In the matter aforementioned ITAT deleted addition made on account of Client Code Modification after observing that assessee utilized its own funds to conduct transactions on NSEL platform and the profits from such transactions have already been offered to tax.

Assessee engaged in manufacturing and trading activities. It filed return at Rs.60,14,050/- and Rs.2,84,14,510/- for AYs  2012-13 and 2014-15 respectively. Assesssment were completed u/s 143(3). Subsequently assessments were reopened on information that the assessee has indulged in bogus transactions through commodity trading in both the assessment years under dispute. Assessee was asked to submit details pertaining to trading in commodities and the transactions which were subjected to client code modification. AO found that assessee notonly entered into commodity trading but such commodity trading was subjected to client code modification. AO concluded that the assessee has indulged in bogus commodity trading activity through Client code modification and added back the amounts of Rs.5,85,94,662/- and Rs.30,97,261/- respectively as unexplained investment u/s. 69 in AY 2012-13 and unexplained cash credit u/s. 68 of the Act in AY 2014-15.

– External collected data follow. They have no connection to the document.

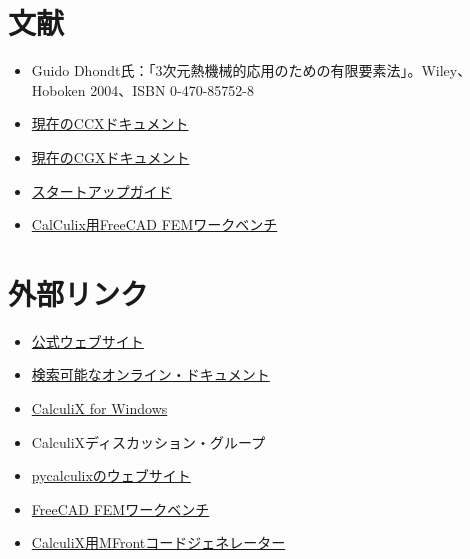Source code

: \documentclass[a4j,12pt,twoside,openany]{ltjsarticle}
\begin{document}
\section{文献}\label{sec:Literature}

\begin{itemize}
	\item Guido Dhondt氏：「3次元熱機械的応用のための有限要素法」。Wiley、Hoboken 2004、ISBN 0-470-85752-8
	\item \href{http://bconverged.com/calculix/doc/ccx/html/ccx.html}{現在のCCXドキュメント}
	\item \href{http://bconverged.com/calculix/doc/cgx/html/cgx.html}{現在のCGXドキュメント}
	\item \href{http://www.bconverged.com/content/calculix/doc/GettingStarted.pdf}{スタートアップガイド}
	\item \href{https://freecadweb.org/wiki/FEM_Module}{CalCulix用FreeCAD FEMワークベンチ}
\end{itemize}

\section{外部リンク}\label{sec:References}

\begin{itemize}
	\item \href{http://www.calculix.de/}{公式ウェブサイト}
	\item \href{http://www.feacluster.com/calculix.php\#1}{検索可能なオンライン・ドキュメント}
	\item \href{http://bconverged.com/calculix}{CalculiX for Windows}
	\item CalculiXディスカッション・グループ
	\item \href{http://justinablack.com/pycalculix/}{pycalculixのウェブサイト}
	\item \href{https://forum.freecadweb.org/viewtopic.php?f=18\&t=12212}{FreeCAD FEMワークベンチ}
	\item \href{http://tfel.sourceforge.net/calculix.html}{CalculiX用MFrontコードジェネレーター}
\end{itemize}
\end{document}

On appeal, CIT (A) held that all the transactions have taken place on NSEL platform. The assessee has offered the income from the disputed transactions there cannot be any escapement income. There is nothing on record to show that assessee is involved in client code modification.  Even AO concluded that there was no escapement of income viz-a-viz transaction entered on NSEL platform. Accordingly CIT (A) decided appeal in favour of asseessee.

Revenue supported AO order and assessee relied upon the reasoning of CIT (A).

After considering the submission ITAT observed that AO himself make it clear that the report of the SFIO and DDIT (Inv.), on basis of which cases are reopened, do not in any manner establish or refer to any wrongdoing or illegal activity of the assessee either through client code modification or in any other mode or manner. Assessee was able to establish that its own funds were utilized to conduct transactions on NSEL platform and the profits from such transactions have already been offered to tax. Hence, appeal filed by revenue is liable to be dismissed.

FULL TEXT OF THE ORDER OF ITAT MUMBAI

1. The Captioned appeals by the Revenue and Cross Objections by the assessee arise out of two separate orders passed by National Faceless Appeal Centre (NFAC), Delhi pertaining to Assessment Years (AY) 2012-13 and 2014-15.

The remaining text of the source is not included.